Dataset entries:
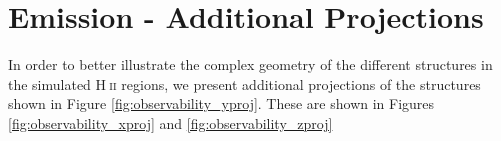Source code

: \documentclass[a4paper,fleqn,usenatbib]{mnras}
\newcommand{\HII}{H$~$\textsc{ii}\xspace}
\begin{document}




\appendix
%
%
\section{Emission - Additional Projections}
\label{appendix:emission_additional_projections}

In order to better illustrate the complex geometry of the different structures in the simulated \HII regions, we present additional projections of the structures shown in Figure \ref{fig:observability_yproj}. These are shown in Figures \ref{fig:observability_xproj} and \ref{fig:observability_zproj}
\end{document}
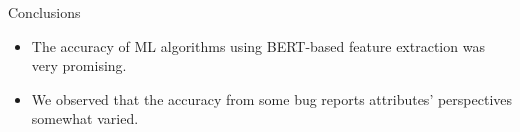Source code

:%

\begin{frame}[t,fragile]{Conclusions}
	\begin{itemize}		
		\item The accuracy of ML algorithms using BERT-based feature extraction was \alert{very promising}. 
		\item We observed that the accuracy from some bug reports attributes' perspectives somewhat \alert{varied}.
	\end{itemize}
\end{frame}

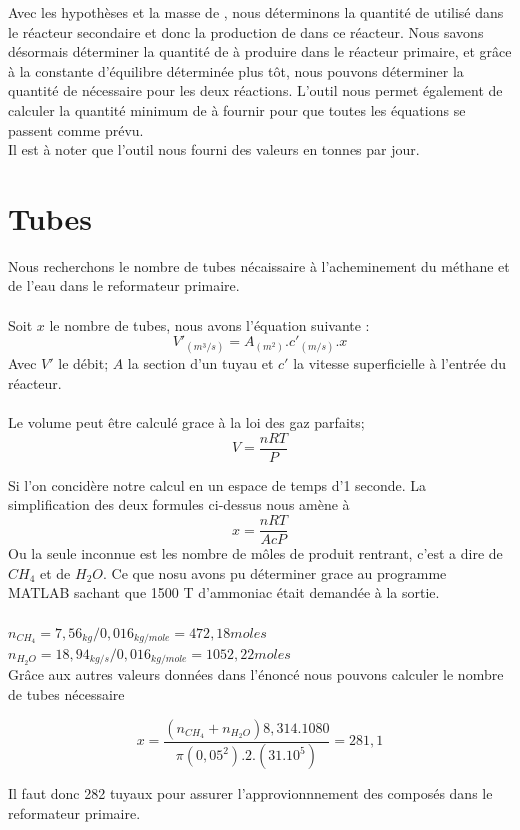 \documentclass[a4paper, oneside, 12pt]{article}
\begin{document}
Avec les hypothèses et la masse de , nous déterminons la quantité de  
utilisé dans le réacteur secondaire et donc la production de  dans ce réacteur. Nous savons désormais 
déterminer la quantité de  à produire dans le réacteur primaire, et grâce à la constante d'équilibre déterminée 
plus tôt, nous pouvons déterminer la quantité de  nécessaire pour les deux réactions. L'outil nous permet également
de calculer la quantité minimum de  à fournir pour que toutes les équations se passent comme prévu. 
\\

Il est à noter que l'outil nous fourni des valeurs en tonnes par jour.

\section{Tubes}
Nous recherchons le nombre de tubes nécaissaire à l'acheminement du méthane et de l'eau dans le reformateur primaire.\\
\\
Soit $x$ le nombre de tubes, nous avons l'équation suivante :
\[
V'_{(m^3/s)} = A_{(m^2)}. c'_{(m/s)} .x
\]
Avec $V'$ le débit; $A$ la section d'un tuyau et $c'$ la vitesse superficielle à l'entrée du réacteur.\\
\\
Le volume peut être calculé grace à la loi des gaz parfaits;
\[
V=\frac{nRT}{P}
\]

Si l'on concidère notre calcul en un espace de temps d'1 seconde. La simplification des deux formules ci-dessus nous amène à
\[
x=\frac{nRT}{AcP}
\]
Ou la seule inconnue est les nombre de môles de produit rentrant, c'est a dire de $CH_{4}$ et de $H_{2}O$. Ce que nosu avons pu déterminer grace au programme MATLAB sachant que 1500 T d'ammoniac était demandée à la sortie.\\
\\
$n_{CH_{4}}= 7,56_{kg} / 0,016_{kg/mole} = 472,18 moles$\\
$n_{H_{2}O}= 18,94_{kg/s}/ 0,016_{kg/mole} = 1052,22 moles$\\

Grâce aux autres valeurs données dans l'énoncé nous pouvons calculer le nombre de tubes nécessaire 


\[
x=\frac{(n_{CH_{4}}+n_{H_{2}O})8,314.1080}{\pi(0,05^2).2.(31.10^5)}=281,1
\]

Il faut donc 282 tuyaux pour assurer l'approvionnnement des composés dans le reformateur primaire.
\end{document}
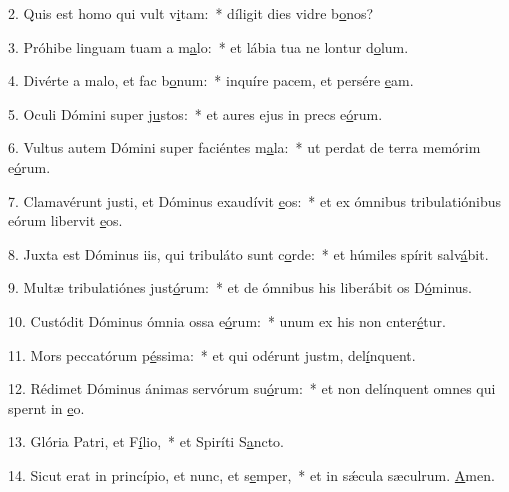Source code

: 2. Quis est homo qui vult v\uline{i}tam:~* díligit dies vidre b\uline{o}nos?\par 
3. Próhibe linguam tuam a m\uline{a}lo:~* et lábia tua ne lontur d\uline{o}lum.\par 
4. Divérte a malo, et fac b\uline{o}num:~* inquíre pacem, et persére \uline{e}am.\par 
5. Oculi Dómini super j\uline{u}stos:~* et aures ejus in precs e\uline{ó}rum.\par 
6. Vultus autem Dómini super faciéntes m\uline{a}la:~* ut perdat de terra memórim e\uline{ó}rum.\par 
7. Clamavérunt justi, et Dóminus exaudívit \uline{e}os:~* et ex ómnibus tribulatiónibus eórum libervit \uline{e}os.\par 
8. Juxta est Dóminus iis, qui tribuláto sunt c\uline{o}rde:~* et húmiles spírit salv\uline{á}bit.\par 
9. Multæ tribulatiónes just\uline{ó}rum:~* et de ómnibus his liberábit os D\uline{ó}minus.\par 
10. Custódit Dóminus ómnia ossa e\uline{ó}rum:~* unum ex his non cnter\uline{é}tur.\par 
11. Mors peccatórum p\uline{é}ssima:~* et qui odérunt justm, del\uline{í}nquent.\par 
12. Rédimet Dóminus ánimas servórum su\uline{ó}rum:~* et non delínquent omnes qui spernt in \uline{e}o.\par 
13. Glória Patri, et F\uline{í}lio,~* et Spiríti S\uline{a}ncto.\par 
14. Sicut erat in princípio, et nunc, et s\uline{e}mper,~* et in sǽcula sæculrum. \uline{A}men.\par 
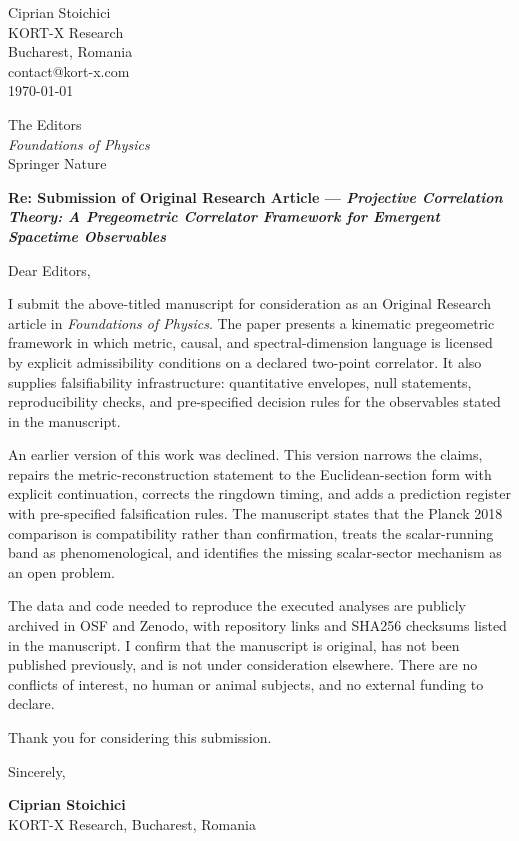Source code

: \documentclass[12pt,a4paper]{article}
\begin{document}
\begin{flushright}
Ciprian Stoichici \\
KORT-X Research \\
Bucharest, Romania \\
contact@kort-x.com \\
\today
\end{flushright}

\vspace{0.5em}

\noindent
The Editors \\
\textit{Foundations of Physics} \\
Springer Nature

\vspace{1em}

\noindent
\textbf{Re: Submission of Original Research Article --- \textit{Projective Correlation Theory: A Pregeometric Correlator Framework for Emergent Spacetime Observables}}

\vspace{0.5em}

\noindent Dear Editors,

I submit the above-titled manuscript for consideration as an Original Research article in \textit{Foundations of Physics}. The paper presents a kinematic pregeometric framework in which metric, causal, and spectral-dimension language is licensed by explicit admissibility conditions on a declared two-point correlator. It also supplies falsifiability infrastructure: quantitative envelopes, null statements, reproducibility checks, and pre-specified decision rules for the observables stated in the manuscript.

An earlier version of this work was declined. This version narrows the claims, repairs the metric-reconstruction statement to the Euclidean-section form with explicit continuation, corrects the ringdown timing, and adds a prediction register with pre-specified falsification rules. The manuscript states that the Planck 2018 comparison is compatibility rather than confirmation, treats the scalar-running band as phenomenological, and identifies the missing scalar-sector mechanism as an open problem.

The data and code needed to reproduce the executed analyses are publicly archived in OSF and Zenodo, with repository links and SHA256 checksums listed in the manuscript. I confirm that the manuscript is original, has not been published previously, and is not under consideration elsewhere. There are no conflicts of interest, no human or animal subjects, and no external funding to declare.

Thank you for considering this submission.

\vspace{1em}

\noindent Sincerely,

\vspace{1.5em}

\noindent \textbf{Ciprian Stoichici} \\
KORT-X Research, Bucharest, Romania
\end{document}
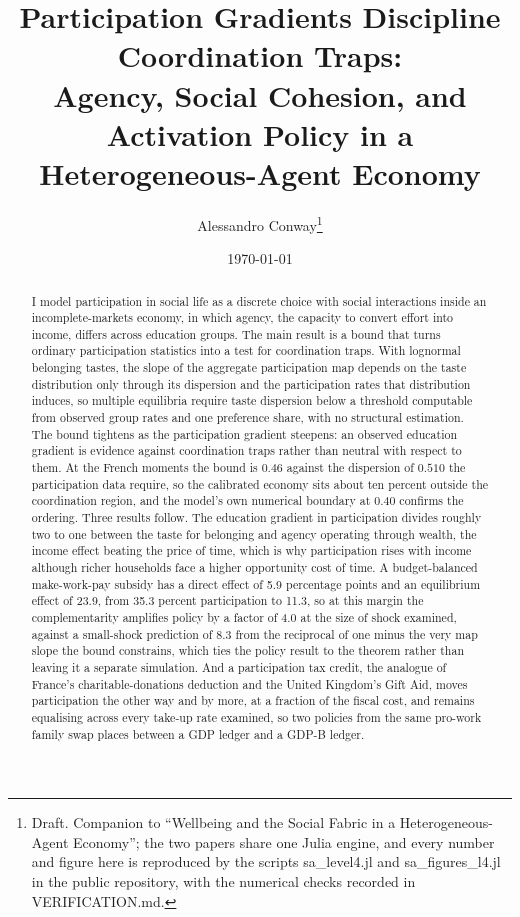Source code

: \documentclass[11pt]{article}
\title{Participation Gradients Discipline Coordination Traps:\\ Agency, Social Cohesion, and Activation Policy in a Heterogeneous-Agent Economy}
\author{Alessandro Conway\thanks{Draft. Companion to ``Wellbeing and the Social Fabric in a Heterogeneous-Agent Economy''; the two papers share one Julia engine, and every number and figure here is reproduced by the scripts sa\_level4.jl and sa\_figures\_l4.jl in the public repository, with the numerical checks recorded in VERIFICATION.md.}}
\date{\today}
\begin{document}
\maketitle

\begin{abstract}
\noindent I model participation in social life as a discrete choice with social interactions inside an incomplete-markets economy, in which agency, the capacity to convert effort into income, differs across education groups. The main result is a bound that turns ordinary participation statistics into a test for coordination traps. With lognormal belonging tastes, the slope of the aggregate participation map depends on the taste distribution only through its dispersion and the participation rates that distribution induces, so multiple equilibria require taste dispersion below a threshold computable from observed group rates and one preference share, with no structural estimation. The bound tightens as the participation gradient steepens: an observed education gradient is evidence against coordination traps rather than neutral with respect to them. At the French moments the bound is $0.46$ against the dispersion of $0.510$ the participation data require, so the calibrated economy sits about ten percent outside the coordination region, and the model's own numerical boundary at $0.40$ confirms the ordering. Three results follow. The education gradient in participation divides roughly two to one between the taste for belonging and agency operating through wealth, the income effect beating the price of time, which is why participation rises with income although richer households face a higher opportunity cost of time. A budget-balanced make-work-pay subsidy has a direct effect of 5.9 percentage points and an equilibrium effect of 23.9, from 35.3 percent participation to 11.3, so at this margin the complementarity amplifies policy by a factor of 4.0 at the size of shock examined, against a small-shock prediction of 8.3 from the reciprocal of one minus the very map slope the bound constrains, which ties the policy result to the theorem rather than leaving it a separate simulation. And a participation tax credit, the analogue of France's charitable-donations deduction and the United Kingdom's Gift Aid, moves participation the other way and by more, at a fraction of the fiscal cost, and remains equalising across every take-up rate examined, so two policies from the same pro-work family swap places between a GDP ledger and a GDP-B ledger.
\end{abstract}
\end{document}
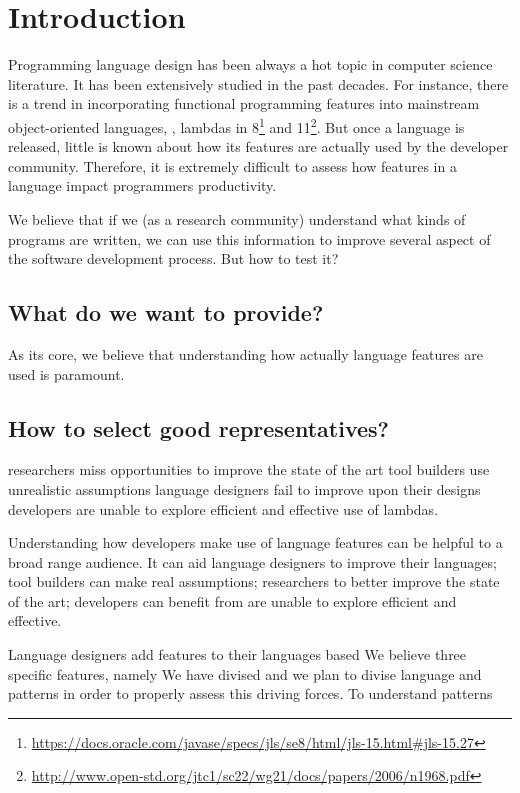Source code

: 

\chapter{Introduction}

Programming language design has been always a hot topic in computer science literature.
It has been extensively studied in the past decades.
For instance, there is a trend in incorporating functional programming features into mainstream object-oriented languages, \eg{}, lambdas in \java{} 8\footnote{\url{https://docs.oracle.com/javase/specs/jls/se8/html/jls-15.html\#jls-15.27}} and \cpp{}11\footnote{\url{http://www.open-std.org/jtc1/sc22/wg21/docs/papers/2006/n1968.pdf}}.
But once a language is released, little is known about how its features are actually used by the developer community.
Therefore, it is extremely difficult to assess how features in a language impact programmers productivity.

We believe that if we (as a research community) understand what kinds of programs are written, we can use this information to improve several aspect of the software development process.
But how to test it?

\section{What do we want to provide?}

As its core, we believe that understanding how actually language features are
used is paramount.


\section{How to select good representatives?}

researchers miss opportunities to improve the state of the art
tool builders use unrealistic assumptions
language designers fail to improve upon their designs
developers are unable to explore efficient and effective use of lambdas.

Understanding how developers make use of language features can be helpful to a broad range audience.
It can aid language designers to improve their languages;
tool builders can make real assumptions;
researchers to better improve the state of the art;
developers can benefit from are unable to explore efficient and effective.

Language designers add features to their languages based
We believe
three specific features, namely
We have divised and we plan to divise language and \api{} patterns in order to properly assess this driving forces.
To understand patterns

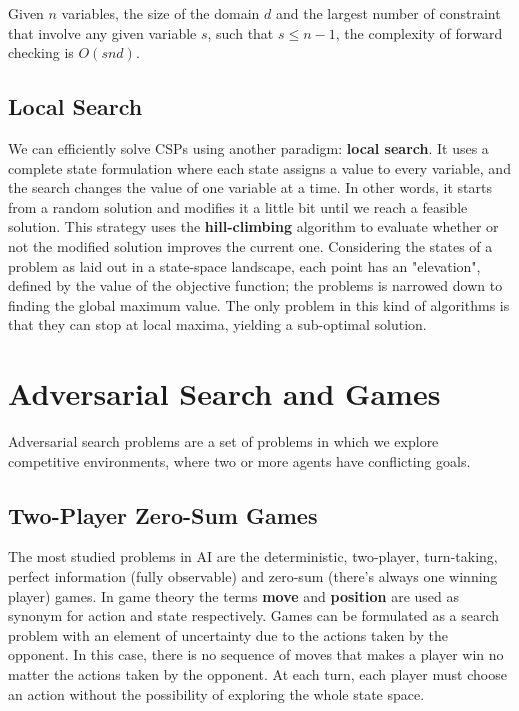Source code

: \documentclass{article}
\begin{document}
Given $n$ variables, the size of the domain $d$ and the largest number of constraint that involve any given variable $s$, such that $s\le n-1$, the complexity of forward checking is $O(snd)$.

\subsection{Local Search}
We can efficiently solve CSPs using another paradigm: \textbf{local search}. It uses a complete state formulation where each state assigns a value to every variable, and the search changes the value of one variable at a time. In other words, it starts from a random solution and modifies it a little bit until we reach a feasible solution. This strategy uses the \textbf{hill-climbing} algorithm to evaluate whether or not the modified solution improves the current one. Considering the states of a problem as laid out in a state-space landscape, each point has an "elevation", defined by the value of the objective function; the problems is narrowed down to finding the global maximum value. The only problem in this kind of algorithms is that they can stop at local maxima, yielding a sub-optimal solution.



\clearpage
\section{Adversarial Search and Games}
Adversarial search problems are a set of problems in which we explore competitive environments, where two or more agents have conflicting goals.

\subsection{Two-Player Zero-Sum Games}
The most studied problems in AI are the deterministic, two-player, turn-taking, perfect information (fully observable) and zero-sum (there's always one winning player) games. In game theory the terms \textbf{move} and \textbf{position} are used as synonym for action and state respectively. Games can be formulated as a search problem with an element of uncertainty due to the actions taken by the opponent. In this case, there is no sequence of moves that makes a player win no matter the actions taken by the opponent. At each turn, each player must choose an action without the possibility of exploring the whole state space.
\end{document}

Exercise: Extract from the listing above the lines between the line containing "For instance, there" and the line containing "developers are unable", keeping both of those lines. Output nothing else.

Exercise response:
For instance, there is a trend in incorporating functional programming features into mainstream object-oriented languages, \eg{}, lambdas in \java{} 8\footnote{\url{https://docs.oracle.com/javase/specs/jls/se8/html/jls-15.html\#jls-15.27}} and \cpp{}11\footnote{\url{http://www.open-std.org/jtc1/sc22/wg21/docs/papers/2006/n1968.pdf}}.
But once a language is released, little is known about how its features are actually used by the developer community.
Therefore, it is extremely difficult to assess how features in a language impact programmers productivity.

We believe that if we (as a research community) understand what kinds of programs are written, we can use this information to improve several aspect of the software development process.
But how to test it?

\section{What do we want to provide?}

As its core, we believe that understanding how actually language features are
used is paramount.


\section{How to select good representatives?}

researchers miss opportunities to improve the state of the art
tool builders use unrealistic assumptions
language designers fail to improve upon their designs
developers are unable to explore efficient and effective use of lambdas.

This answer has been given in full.